*** Opening Records ***

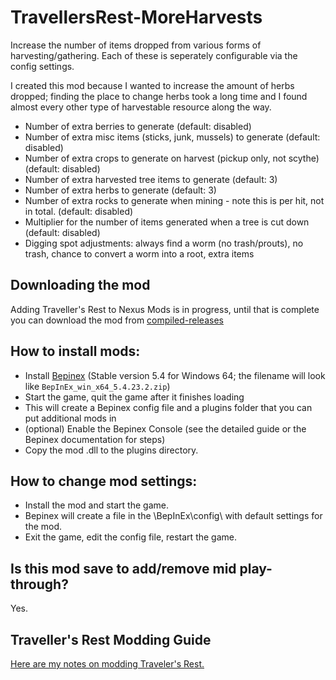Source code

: # TravellersRest-MoreHarvests

Increase the number of items dropped from various forms of harvesting/gathering.  Each of these is seperately configurable via the config settings.

I created this mod because I wanted to increase the amount of herbs dropped; finding the place to change herbs took a long time and I found almost every other type of harvestable resource along the way.


* Number of extra berries to generate (default: disabled)
* Number of extra misc items (sticks, junk, mussels) to generate (default: disabled) 
* Number of extra crops to generate on harvest (pickup only, not scythe) (default: disabled)
* Number of extra harvested tree items to generate (default: 3) 
* Number of extra herbs to generate (default: 3) 
* Number of extra rocks to generate when mining - note this is per hit, not in total. (default: disabled)
* Multiplier for the number of items generated when a tree is cut down (default: disabled)
* Digging spot adjustments: always find a worm (no trash/prouts), no trash, chance to convert a worm into a root, extra items



## Downloading the mod

Adding Traveller's Rest to Nexus Mods is in progress, until that is complete you can download the mod from [compiled-releases](https://github.com/DrStalker/TravellersRest-MoreHarvests/tree/main/compiled-releases)

## How to install mods:

* Install [Bepinex](https://github.com/BepInEx/BepInEx/releases/tag/v5.4.23.2)﻿ (Stable version 5.4 for Windows 64; the filename will look like `BepInEx_win_x64_5.4.23.2.zip`)
* Start the game, quit the game after it finishes loading
* This will create a Bepinex config file and a plugins folder that you can put additional mods in
* (optional) Enable the Bepinex Console (see the detailed guide or the Bepinex documentation for steps)
* Copy the mod .dll to the plugins directory.

## How to change mod settings:

* Install the mod and start the game.
* Bepinex will create a file in the \BepInEx\config\ with default settings for the mod.
* Exit the game, edit the config file, restart the game.

## Is this mod save to add/remove mid play-through?

Yes.


## Traveller's Rest Modding Guide

﻿[Here are my notes on modding Traveler's Rest.](https://docs.google.com/document/d/e/2PACX-1vSciLNh4KgUxE4L2h_K0KAxi2hE6Z1rhroX0DJVhZIqNEgz2RvYESqffRl8GFONKKF1MjYIIGI5OKHE/pub)  
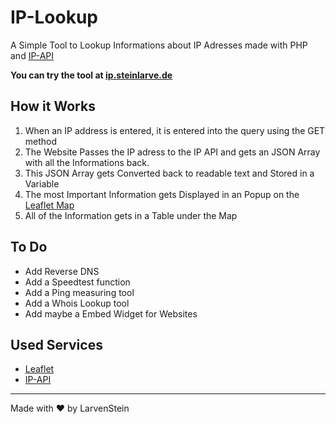 # IP-Lookup
A Simple Tool to Lookup Informations about IP Adresses made with PHP and [IP-API](https://ip-api.com/ "IP-API")

**You can try the tool at [ip.steinlarve.de](https://ip.steinlarve.de/ "ip.steinlarve.de")**

## How it Works
1. When an IP address is entered, it is entered into the query using the GET method
2. The Website Passes the IP adress to the IP API and gets an JSON Array with all the Informations back. 
3. This JSON Array gets Converted back to readable text and Stored in a Variable
4. The most Important Information gets Displayed in an Popup on the [Leaflet Map](https://leafletjs.com/ "Leaflet Map")
5. All of the Information gets in a Table under the Map

## To Do
- Add Reverse DNS
- Add a Speedtest function
- Add a Ping measuring tool 
- Add a Whois Lookup tool
- Add maybe a Embed Widget for Websites

## Used Services
- [Leaflet](https://leafletjs.com/ "Leaflet")
- [IP-API](https://ip-api.com/ "IP-API")

------------


Made with &hearts; by LarvenStein
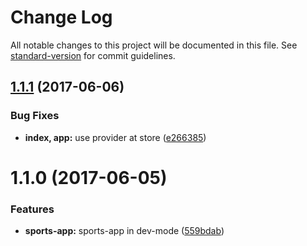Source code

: # Change Log

All notable changes to this project will be documented in this file. See [standard-version](https://github.com/conventional-changelog/standard-version) for commit guidelines.

<a name="1.1.1"></a>
## [1.1.1](https://github.com/viktorolund/sports-app/compare/v1.1.0...v1.1.1) (2017-06-06)


### Bug Fixes

* **index, app:** use provider at store ([e266385](https://github.com/viktorolund/sports-app/commit/e266385))



<a name="1.1.0"></a>
# 1.1.0 (2017-06-05)


### Features

* **sports-app:** sports-app in dev-mode ([559bdab](https://github.com/viktorolund/sports-app/commit/559bdab))
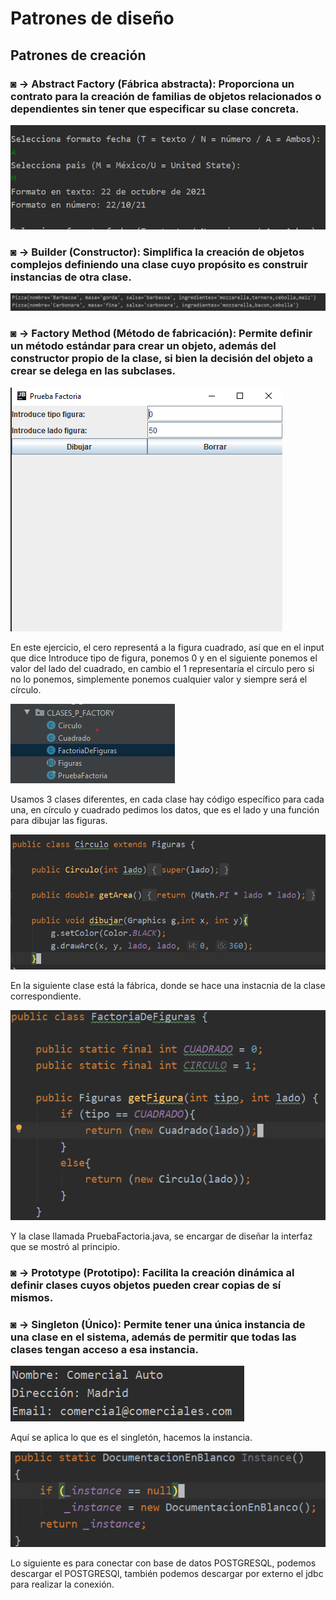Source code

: # Patrones de diseño


## Patrones de creación

### ◙ -> Abstract Factory (Fábrica abstracta): Proporciona un contrato para la creación de familias de objetos relacionados o dependientes sin tener que especificar su clase concreta.

![](images/abstract.jpg)


### ◙ -> Builder (Constructor): Simplifica la creación de objetos complejos definiendo una clase cuyo propósito es construir instancias de otra clase.

![](images/builder.jpg)

### ◙ -> Factory Method (Método de fabricación): Permite definir un método estándar para crear un objeto, además del constructor propio de la clase, si bien la decisión del objeto a crear se delega en las subclases.

![](images/interfaz.jpg)


En este ejercicio, el cero representá a la figura cuadrado, así que en el input que dice Introduce tipo de figura, ponemos 0 y en el siguiente ponemos el valor del lado del cuadrado, en cambio el 1 representaría el círculo pero si no lo ponemos, simplemente ponemos cualquier valor y siempre será el círculo.

![](images/claseFRY.jpg)

Usamos 3 clases diferentes, en cada clase hay código específico para cada una, en círculo y cuadrado pedimos los datos, que es el lado y una función para dibujar las figuras.

![](images/claseCIR.jpg)

En la siguiente clase está la fábrica, donde se hace una instacnia de la clase correspondiente.

![](images/facbrica.jpg)

Y la clase llamada PruebaFactoria.java, se encargar de diseñar la interfaz que se mostró al principio.


### ◙ -> Prototype (Prototipo): Facilita la creación dinámica al definir clases cuyos objetos pueden crear copias de sí mismos.


### ◙ -> Singleton (Único): Permite tener una única instancia de una clase en el sistema, además de permitir que todas las clases tengan acceso a esa instancia.


![](images/single.jpg)

Aquí se aplica lo que es el singletón, hacemos la instancia.


![](Images/APLSINGLE.jpg)

Lo siguiente es para conectar con base de datos POSTGRESQL, podemos descargar el POSTGRESQl, también podemos descargar por externo el jdbc para realizar la conexión.

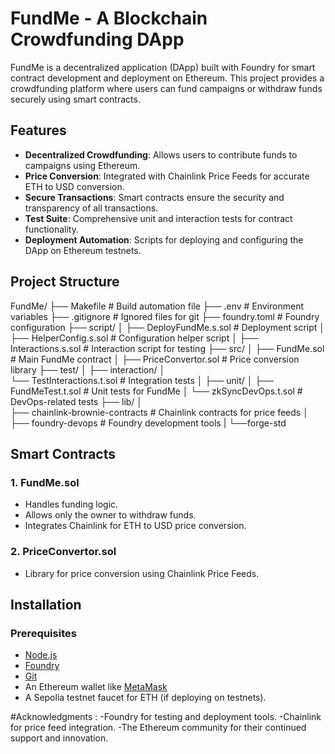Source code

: # FundMe - A Blockchain Crowdfunding DApp

FundMe is a decentralized application (DApp) built with Foundry for smart contract development and deployment on Ethereum. This project provides a crowdfunding platform where users can fund campaigns or withdraw funds securely using smart contracts.

## Features

- **Decentralized Crowdfunding**: Allows users to contribute funds to campaigns using Ethereum.
- **Price Conversion**: Integrated with Chainlink Price Feeds for accurate ETH to USD conversion.
- **Secure Transactions**: Smart contracts ensure the security and transparency of all transactions.
- **Test Suite**: Comprehensive unit and interaction tests for contract functionality.
- **Deployment Automation**: Scripts for deploying and configuring the DApp on Ethereum testnets.

## Project Structure

FundMe/ 
├── Makefile # Build automation file 
├── .env # Environment variables 
├── .gitignore # Ignored files for git 
├── foundry.toml # Foundry configuration 
├── script/ 
    │ 
    ├── DeployFundMe.s.sol # Deployment script 
    │ 
    ├── HelperConfig.s.sol # Configuration helper script 
    │ 
    ├── Interactions.s.sol # Interaction script for testing 
├── src/ 
    │
    ├── FundMe.sol # Main FundMe contract 
    │ 
    ├── PriceConvertor.sol # Price conversion library 
├── test/ 
    │ 
    ├── interaction/ 
        │   
        └── TestInteractions.t.sol # Integration tests 
    │ 
    ├── unit/ 
        │ 
        ├── FundMeTest.t.sol # Unit tests for FundMe 
        │ 
        └── zkSyncDevOps.t.sol # DevOps-related tests 
├── lib/ 
    │    
    ├── chainlink-brownie-contracts # Chainlink contracts for price feeds 
    │    
    ├── foundry-devops # Foundry development tools
    |
    └──forge-std


## Smart Contracts

### 1. **FundMe.sol**
   - Handles funding logic.
   - Allows only the owner to withdraw funds.
   - Integrates Chainlink for ETH to USD price conversion.

### 2. **PriceConvertor.sol**
   - Library for price conversion using Chainlink Price Feeds.

## Installation

### Prerequisites
- [Node.js](https://nodejs.org/)
- [Foundry](https://book.getfoundry.sh/)
- [Git](https://git-scm.com/)
- An Ethereum wallet like [MetaMask](https://metamask.io/)
- A Sepolia testnet faucet for ETH (if deploying on testnets).

#Acknowledgments :
 -Foundry for testing and deployment tools.
 -Chainlink for price feed integration.
 -The Ethereum community for their continued support and innovation.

*** Closing Records ***

Check each line in the entries above for the string "creación", then give the number of matching lines alone.

### Task result
4